Siamo dell’idea che uno Stato davvero progredito debba prevedere la pena di morte per reati particolarmente efferati, che violano gravemente specifici diritti di rilevanza costituzionale. Vogliamo incominciare a ristabilire un po’ di certezza della pena? Ebbene, pena più certa di questa non esiste davvero. Chi nega la vita altrui dovrebbe sapere che può incorrere nel medesimo trattamento. Però non vogliamo la legge del taglione. Crediamo sia comunque opportuno dare un “tempo di recupero” al reo, per consentire la sua responsabilizzazione e “rieducazione”. Qualora poi il reo non sfruttasse adeguatamente questa possibilità, lo Stato potrebbe sempre prendere i dovuti provvedimenti. Fossimo noi lo Stato, arrivati a questo punto preferiremmo senza dubbio giustiziare il colpevole piuttosto che rischiare, per causa sua, di piangere altri innocenti.

Probabilmente non tutti condivideranno le nostre posizioni, i temi qui affrontati sono particolarmente delicati. Ma noi siamo per la cultura libera e per la libera espressione del pensiero. Neanche noi condividiamo le posizioni di alcuni, in merito a questi argomenti. Tuttavia le rispettiamo e auspichiamo un confronto costruttivo nel rispetto reciproco. Speriamo che pure il dibattito politico trovi al più presto una sintesi positiva e coerente fra le varie istanze.

Vostro affezionatissimo PennaNera

Quei sepolcri imbiancati che abitano la Chiesa

Ave Socii

Libera Chiesa in libero Stato. A Cesare quel che è di Cesare, a Dio quel che è di Dio… Per quanto differenti possano sembrare, Vangelo e Costituzione concordano nel sostenere l’indipendenza del potere temporale dal potere spirituale e viceversa. Ultimamente però, pare che queste due sfere siano un po’ in rotta di collisione.

La Chiesa si occupa di anime, lo Stato di cittadini. In teoria, la Chiesa non dovrebbe parlare agli uomini in quanto cittadini ma in quanto fedeli. E lo Stato non dovrebbe occuparsi delle cose di lassù ma delle cose di quaggiù. Nella pratica, Stato e Chiesa hanno sempre interferito l’uno con l’altra, in modo positivo o negativo. E questo è inevitabile che accada.

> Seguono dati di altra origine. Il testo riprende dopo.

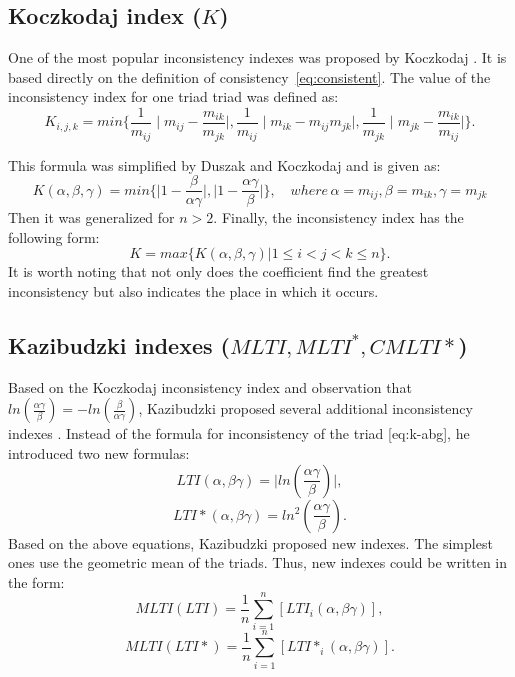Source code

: \subsection{Koczkodaj index ($K$)}

One of the most popular inconsistency indexes was proposed by Koczkodaj \cite{KOCZKODAJ1993}. It is based directly on the definition of consistency~\ref{eq:consistent}. The value of the inconsistency index for one triad triad was defined as:
	\begin{equation} 
		\label{eq:K}
		K_{i,j,k}=min\{\frac{1}{m_{ij}}\mid m_{ij}-\frac{m_{ik}}{m_{jk}}\mid,\frac{1}{m_{ij}}\mid m_{ik}-m_{ij}m_{jk}\mid,\frac{1}{m_{jk}}\mid m_{jk}-\frac{m_{ik}}{m_{ij}}\mid\}.
	 \end{equation}

 This formula was simplified by Duszak and Koczkodaj \cite{DUSZAK1994} and is given as:
 	\begin{equation} 
		K(\alpha,\beta,\gamma)=min\{\mid1-\frac{\beta}{\alpha\gamma}\mid,\mid1-\frac{\alpha\gamma}{\beta}\mid\},\,\,\,\,\,\,where\,\alpha=m_{ij},\beta=m_{ik},\gamma=m_{jk}
	 \end{equation}
 Then it was generalized \cite{DUSZAK1994} for $n>2$. Finally, the inconsistency index has the following form:
 	\begin{equation} 
		K=max\{K(\alpha,\beta,\gamma)|1\leq i<j<k\leq n\}.
	 \end{equation}
 It is worth noting that not only does the coefficient find the greatest inconsistency but also indicates the place in which it occurs.


\subsection{Kazibudzki indexes ($MLTI, MLTI^{*}, CMLTI*$)}

Based on the Koczkodaj inconsistency index and observation that $ln(\frac{\alpha\gamma}{\beta})=-ln(\frac{\beta}{\alpha\gamma})$, Kazibudzki proposed several additional inconsistency indexes \cite{Kazibudzki2016}. Instead of the formula for inconsistency of the triad [eq:k-abg], he introduced two new formulas:
	\begin{equation} 
		LTI(\alpha,\beta\gamma)=\mid ln(\frac{\alpha\gamma}{\beta})\mid,
	 \end{equation}
	\begin{equation}
		\label{eq:lti*} 
		LTI*(\alpha,\beta\gamma)=ln^{2}(\frac{\alpha\gamma}{\beta}).
	 \end{equation}
Based on the above equations, Kazibudzki proposed new indexes. The simplest ones use the geometric mean of the triads. Thus, new indexes could be written in the form:
	\begin{equation} 
		MLTI(LTI)=\frac{1}{n}\sum_{i=1}^{n}\left[LTI_{i}(\alpha,\beta\gamma)\right],
	 \end{equation}
 	\begin{equation} 
		MLTI(LTI*)=\frac{1}{n}\sum_{i=1}^{n}\left[LTI*_{i}(\alpha,\beta\gamma)\right].
			 \end{equation}
 

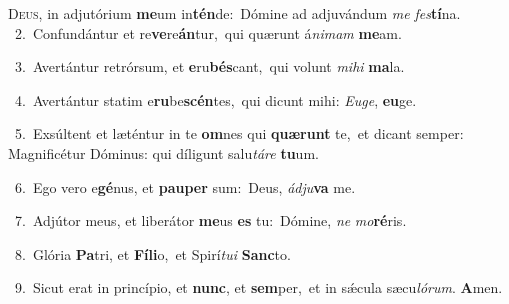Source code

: \lettrine{\initial\textcolor{\initialcolor}{D}}{eus,} in adjutórium \textbf{me}\-um in\-\textbf{tén}\-de:~\star Dómine ad adjuvándum \textit{me} \textit{fes}\-\textbf{tí}na.\\
{\numbfont\textcolor{\numbcolor}{~2.}}~Confundántur et re\-\textbf{ve}\-re\-\textbf{án}\-tur,~\star qui quærunt á\-\textit{ni}\-\textit{mam} \textbf{me}\-am.\par
{\numbfont\textcolor{\numbcolor}{~3.}}~Avertántur retrórsum, et \textbf{e}\-ru\-\textbf{bés}\-cant,~\star qui volunt \textit{mi}\-\textit{hi} \textbf{ma}\-la.\par
{\numbfont\textcolor{\numbcolor}{~4.}}~Avertántur statim e\-\textbf{ru}\-be\-\textbf{scén}\-tes,~\star qui dicunt mihi: \textit{Eu}\-\textit{ge}, \textbf{eu}\-ge.\par
{\numbfont\textcolor{\numbcolor}{~5.}}~Exsúltent et læténtur in te \textbf{om}\-nes qui \textbf{quæ}\-\textbf{runt} te,~\star et dicant semper: Magnificétur Dóminus: qui díligunt salu\-\textit{tá}\-\textit{re} \textbf{tu}\-um.\par
{\numbfont\textcolor{\numbcolor}{~6.}}~Ego vero e\-\textbf{gé}\-nus, et \textbf{pau}\-\textbf{per} sum:~\star Deus, \textit{ád}\-\textit{ju}\textbf{va} me.\par
{\numbfont\textcolor{\numbcolor}{~7.}}~Adjútor meus, et liberátor \textbf{me}\-us \textbf{es} tu:~\star Dómine, \textit{ne} \textit{mo}\-\textbf{ré}ris.\par
{\numbfont\textcolor{\numbcolor}{~8.}}~Glória \textbf{Pa}\-tri, et \textbf{Fí}\-\textbf{li}o,~\star et Spirí\-\textit{tu}\-\textit{i} \textbf{Sanc}\-to.\par
{\numbfont\textcolor{\numbcolor}{~9.}}~Sicut erat in princípio, et \textbf{nunc}\-, et \textbf{sem}\-per,~\star et in sǽcula sæcu\-\textit{ló}\-\textit{rum}. \textbf{A}\-men.\par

I rapporti fra questi due mondi, quello di Dio e quello di Cesare, dovrebbero limitarsi al rispetto costruttivo e all’umiltà di non metter bocca sugli affari di cui non si ha competenza. Il che è tutto il contrario di ciò che sembra accadere ultimamente.

Da una parte, politici che invocano l’aiuto e la protezione della Vergine. Dall’altra, cardinali che violano i sigilli per riallacciare la luce a degli abusivi. Assistiamo giorno dopo giorno ad un continuo tentativo di prevaricazione di una sfera sull’altra. Certamente non è un bello spettacolo, per dei fedeli che sono anche cittadini e viceversa.

Visto che le elezioni sono ormai alle porte, crediamo sia inevitabile che i politici adoperino tutto il loro arsenale per racimolare quanti più voti possibili. Comprendiamo meno, invece, il motivo per cui addirittura alcuni ecclesiastici si straccino le vesti additando determinati discorsi come inopportuni. D’altronde la religione è sempre entrata di prepotenza nella politica italiana. In decenni di Democrazia Cristiana nessuno s’è mai scandalizzato. Nessuno ha mai protestato perché un partito mostrava la croce nel proprio simbolo. Se ora qualche politico si azzarda a baciare un rosario o a invocare i Santi e la Madonna, è visto come inopportuno…  Francamente ci sembra un atteggiamento un tantino ipocrita. Quando qualcuno manifestava mostrando cartelli con su scritto “Dio, patria, famiglia: che vita di m…”, non abbiamo sentito tutto questo rumore.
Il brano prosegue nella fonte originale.